At the end of each run, the resin was extracted with a mixture of dichloromethane/acetone (1:1 vol) following US EPA Method 3545A and using accelerated solvent extraction (ASE-100 Dionex, Thermo Fisher Scientific, Waltham, MA, USA). Before the extracting process, standards were added to the resin to calculate the concentration of PAHs, ClPhs, ClBzs, and BrPhs. For the analysis of the 16 priority PAHs, deuterated standards were provided by Dr. Ehrenstorfer-Schäfers (Augsburg, Germany), and for the analysis of ClPhs, ClBzs, and BrPhs, 13C-labeled standards were provided by Wellington Laboratories (Guelph, ON, Canada).
Following its extraction, the extract was concentrated in a rotary evaporator. Later, a moderate stream of nitrogen was used to concentrate it to 1.5 mL. Finally, a recovery standard was added (Anthracene-d10, AccuStandard, New Haven, CT, USA).
GC-MS (Agilent GC 6890N/Agilent MS 5973N, Agilent Technologies, Santa Clara, CA, USA) was used to quantify semivolatile compounds in the samples. PAHs were determined in SCAN mode with an HP-5 MS capillary column (Agilent Technologies, USA). In order to analyze ClPhs, ClBzs, and BrPhs, SIR mode was employed. These analyses were carried out in accordance with US EPA Method 8270D.

3. Results

3.1. Gases and Volatile Compounds Emission

As mentioned above, combustion runs were carried out on the different samples. Table 2 shows the yield (mg/kg sample) of the gases emitted during the different runs. In all cases, the main gases to be emitted were carbon dioxide and nitrogen. The mass ratio (RCO) between CO and (CO + CO2) was also calculated (see Table 2) to check combustion conditions. A low value for this parameter indicates good combustion conditions (i.e., low CO emission). In this regard, combustion was better in the case of samples without NaCl, as inorganic salts require a higher temperature to decompose completely. The ash content after the combustion process was <0.1% in the samples MIX and MIX_TUA. In the blank run, the only gases detected were N2 and O2.
The main light hydrocarbons found in this study were ethylene, methane, and isobutene for all runs. This could be explained by the fact that ethylene and methane are end products of cracking reactions, which take place extensively at high temperatures [27].
These results are similar to those obtained in a previous study [28], in which the pyrolysis and combustion of a similar mixture of plastics (MIX) were analyzed, as well as the effect of the incorporation of chlorine from a marine environment.

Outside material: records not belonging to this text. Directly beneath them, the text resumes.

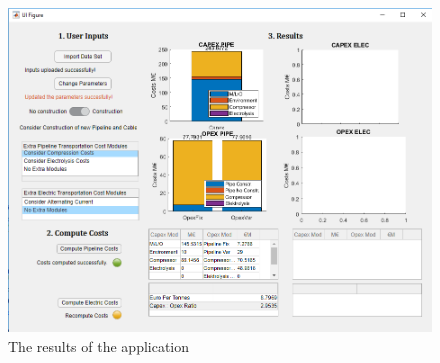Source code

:\documentclass{article}
\begin{document}
\begin{figure}[h!]
  \centering
  \includegraphics[width=.75\linewidth]{results.png}
  \caption{The results of the application}
  \label{fig:results}
\end{figure}
\end{document}
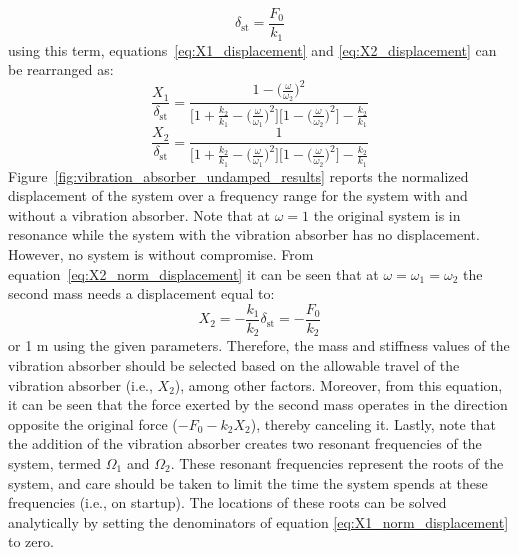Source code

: \documentclass[12pt,letter]{article}
\begin{document}
\begin{equation}
\delta_{\text{st}} = \frac{F_0}{k_1}
\end{equation}
using this term, equations~\ref{eq:X1_displacement} and \ref{eq:X2_displacement} can be rearranged as:
\begin{equation}
\frac{X_1}{\delta_{\text{st}}} = \frac{1 - \big(\frac{\omega}{\omega_2} \big)^2 }{\Big[1 + \frac{k_2}{k_1} - \big(\frac{\omega}{\omega_1} \big)^2 \Big] \Big[ 1- \big(\frac{\omega}{\omega_2} \big)^2 \Big] -\frac{k_2}{k_1}}
\label{eq:X1_norm_displacement}
\end{equation}
\begin{equation}
\frac{X_2}{\delta_{\text{st}}} = \frac{1}{\Big[1 + \frac{k_2}{k_1} - \big(\frac{\omega}{\omega_1} \big)^2 \Big] \Big[ 1- \big(\frac{\omega}{\omega_2} \big)^2 \Big] -\frac{k_2}{k_1}}
\label{eq:X2_norm_displacement}
\end{equation}
Figure~\ref{fig:vibration_absorber_undamped_results} reports the normalized displacement of the system over a frequency range for the system with and without a vibration absorber. Note that at $\omega=1$ the original system is in resonance while the system with the vibration absorber has no displacement. However, no system is without compromise. From equation~\ref{eq:X2_norm_displacement} it can be seen that at $\omega = \omega_1 = \omega_2$ the second mass needs a displacement equal to:
\begin{equation}
X_2 = -\frac{k_1}{k_2}\delta_{\text{st}} = -\frac{F_0}{k_2}
\end{equation}
or 1 m using the given parameters. Therefore, the mass and stiffness values of the vibration absorber should be selected based on the allowable travel of the vibration absorber (i.e., $X_2$), among other factors. Moreover, from this equation, it can be seen that the force exerted by the second mass operates in the direction opposite the original force ($-F_0 - k_2 X_2$), thereby canceling it. Lastly, note that the addition of the vibration absorber creates two resonant frequencies of the system, termed $\Omega_1$ and $\Omega_2$. These resonant frequencies represent the roots of the system, and care should be taken to limit the time the system spends at these frequencies (i.e., on startup). The locations of these roots can be solved analytically by setting the denominators of equation \ref{eq:X1_norm_displacement} to zero.

\end{document}
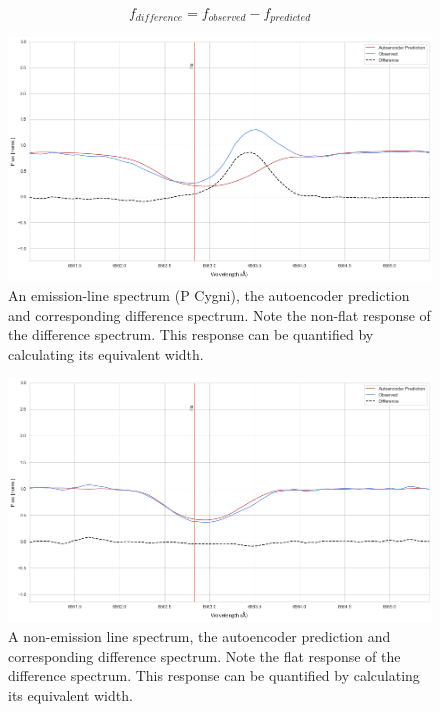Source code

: \begin{equation}
   f_{difference} = f_{observed} - f_{predicted}
\end{equation}

\begin{figure}[!htb]
\centering
\includegraphics[scale=0.45]{figures/normal difference.png}
\caption{An emission-line spectrum (P Cygni), the autoencoder prediction and corresponding difference spectrum. Note the non-flat response of the difference spectrum. This response can be quantified by calculating its equivalent width.}
\label{fig6.3}
\end{figure}

\begin{figure}[!htb]
\centering
\includegraphics[scale=0.45]{figures/non emission difference.png}
\caption{A non-emission line spectrum, the autoencoder prediction and corresponding difference spectrum. Note the flat response of the difference spectrum. This response can be quantified by calculating its equivalent width.}
\label{fig6.4}
\end{figure}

In both cases, the most abundant product was ethylene in all runs, probably due to the chemical structure of polyethylene.
Regarding the effect of the presence of NaCl and metal oxides in the samples, light hydrocarbons showed higher yields in the presence of NaCl than without it, but the yields were even greater when a small amount of metal oxide was added to the sample (MIX_NaCl_Fe2O3 and MIX_NaCl_CuO), indicating that the presence of these oxides improved the catalytic cracking of compounds to low molecular weight species. On the other hand, the addition of a small quantity (3%) of TUA to the mixture of plastics decreased the formation of these hydrocarbons (MIX_TUA). This was expected, given the findings from previous research, as mentioned before.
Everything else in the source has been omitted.